Data for this exercise START

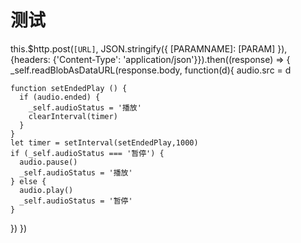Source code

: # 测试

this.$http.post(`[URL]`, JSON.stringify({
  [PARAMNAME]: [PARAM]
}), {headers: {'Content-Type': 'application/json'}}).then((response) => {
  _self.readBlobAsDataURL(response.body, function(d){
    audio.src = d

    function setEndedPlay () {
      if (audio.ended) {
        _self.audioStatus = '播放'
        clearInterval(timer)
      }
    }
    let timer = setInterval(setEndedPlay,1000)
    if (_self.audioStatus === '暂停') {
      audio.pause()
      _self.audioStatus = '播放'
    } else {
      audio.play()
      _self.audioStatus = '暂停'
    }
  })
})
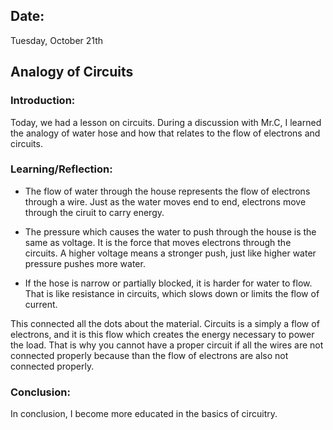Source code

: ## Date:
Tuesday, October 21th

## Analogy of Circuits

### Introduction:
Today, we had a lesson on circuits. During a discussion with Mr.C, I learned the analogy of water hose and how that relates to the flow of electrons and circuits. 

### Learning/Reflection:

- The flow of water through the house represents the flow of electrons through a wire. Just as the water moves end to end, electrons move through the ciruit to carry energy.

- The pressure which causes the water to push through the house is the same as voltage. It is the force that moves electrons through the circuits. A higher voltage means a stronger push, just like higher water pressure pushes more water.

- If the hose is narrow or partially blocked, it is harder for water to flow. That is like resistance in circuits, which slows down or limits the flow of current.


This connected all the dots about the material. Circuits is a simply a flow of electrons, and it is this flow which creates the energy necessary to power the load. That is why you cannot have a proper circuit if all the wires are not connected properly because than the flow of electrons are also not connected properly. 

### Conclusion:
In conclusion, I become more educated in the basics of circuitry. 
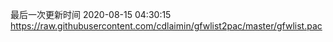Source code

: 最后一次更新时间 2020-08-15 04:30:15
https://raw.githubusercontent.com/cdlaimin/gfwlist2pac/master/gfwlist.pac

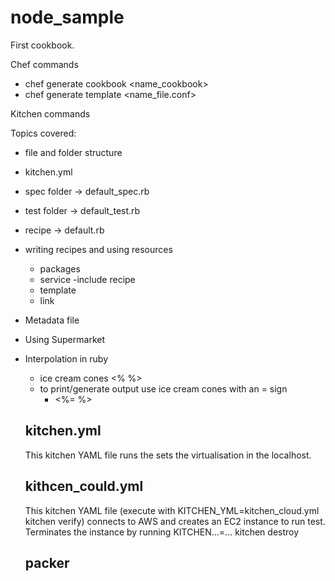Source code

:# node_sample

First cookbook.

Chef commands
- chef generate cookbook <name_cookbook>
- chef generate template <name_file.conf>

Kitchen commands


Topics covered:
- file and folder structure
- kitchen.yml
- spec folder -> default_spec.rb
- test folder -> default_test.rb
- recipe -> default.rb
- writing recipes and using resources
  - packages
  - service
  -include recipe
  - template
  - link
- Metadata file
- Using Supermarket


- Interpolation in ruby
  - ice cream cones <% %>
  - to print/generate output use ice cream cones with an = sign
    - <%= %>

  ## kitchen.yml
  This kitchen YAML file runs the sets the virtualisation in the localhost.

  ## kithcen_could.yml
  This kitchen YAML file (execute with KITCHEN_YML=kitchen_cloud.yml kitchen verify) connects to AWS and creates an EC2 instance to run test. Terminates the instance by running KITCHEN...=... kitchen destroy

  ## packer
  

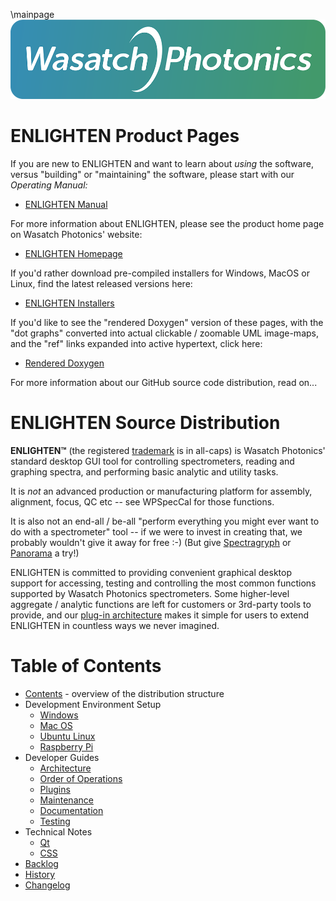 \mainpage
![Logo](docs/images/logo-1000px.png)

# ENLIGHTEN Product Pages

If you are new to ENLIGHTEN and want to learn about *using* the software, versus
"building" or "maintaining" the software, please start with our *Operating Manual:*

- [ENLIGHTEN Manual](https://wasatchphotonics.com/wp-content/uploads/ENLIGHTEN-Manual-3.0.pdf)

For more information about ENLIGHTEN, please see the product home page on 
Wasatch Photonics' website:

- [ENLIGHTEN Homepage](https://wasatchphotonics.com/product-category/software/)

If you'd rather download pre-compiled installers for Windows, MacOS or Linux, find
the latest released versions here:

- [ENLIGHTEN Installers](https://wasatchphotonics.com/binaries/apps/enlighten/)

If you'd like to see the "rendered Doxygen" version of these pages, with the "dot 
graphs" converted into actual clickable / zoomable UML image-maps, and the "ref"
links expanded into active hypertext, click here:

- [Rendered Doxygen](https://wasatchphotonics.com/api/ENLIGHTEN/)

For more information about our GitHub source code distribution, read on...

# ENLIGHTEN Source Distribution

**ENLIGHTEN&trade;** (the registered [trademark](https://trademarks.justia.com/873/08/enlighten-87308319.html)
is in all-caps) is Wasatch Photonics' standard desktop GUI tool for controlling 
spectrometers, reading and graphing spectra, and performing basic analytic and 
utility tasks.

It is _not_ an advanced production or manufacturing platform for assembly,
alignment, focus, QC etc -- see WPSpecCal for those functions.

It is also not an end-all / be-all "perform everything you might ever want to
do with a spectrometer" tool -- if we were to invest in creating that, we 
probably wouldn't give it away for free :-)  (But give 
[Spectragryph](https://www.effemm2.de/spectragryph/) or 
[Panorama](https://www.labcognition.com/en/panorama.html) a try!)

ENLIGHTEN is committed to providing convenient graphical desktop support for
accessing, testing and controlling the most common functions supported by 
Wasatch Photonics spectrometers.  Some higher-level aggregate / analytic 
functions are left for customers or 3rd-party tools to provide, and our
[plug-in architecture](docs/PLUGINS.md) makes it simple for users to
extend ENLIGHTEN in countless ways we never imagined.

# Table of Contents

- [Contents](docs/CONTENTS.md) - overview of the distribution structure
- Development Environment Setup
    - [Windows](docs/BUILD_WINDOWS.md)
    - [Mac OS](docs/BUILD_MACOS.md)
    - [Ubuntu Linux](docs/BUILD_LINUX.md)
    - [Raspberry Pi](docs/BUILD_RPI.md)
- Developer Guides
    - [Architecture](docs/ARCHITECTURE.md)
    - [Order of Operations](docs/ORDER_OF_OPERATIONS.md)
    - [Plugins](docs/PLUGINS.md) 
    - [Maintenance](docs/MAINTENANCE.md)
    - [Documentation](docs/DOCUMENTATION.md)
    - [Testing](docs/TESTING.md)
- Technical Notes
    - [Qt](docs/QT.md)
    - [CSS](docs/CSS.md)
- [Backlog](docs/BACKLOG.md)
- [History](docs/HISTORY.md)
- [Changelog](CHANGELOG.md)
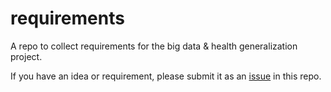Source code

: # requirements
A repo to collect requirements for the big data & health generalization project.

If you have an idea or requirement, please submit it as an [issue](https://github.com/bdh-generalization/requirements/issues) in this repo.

Data for this exercise END

Problem description ::
Work out how many lines in the data contain "template" and state that number with nothing added.

Answer space ::
2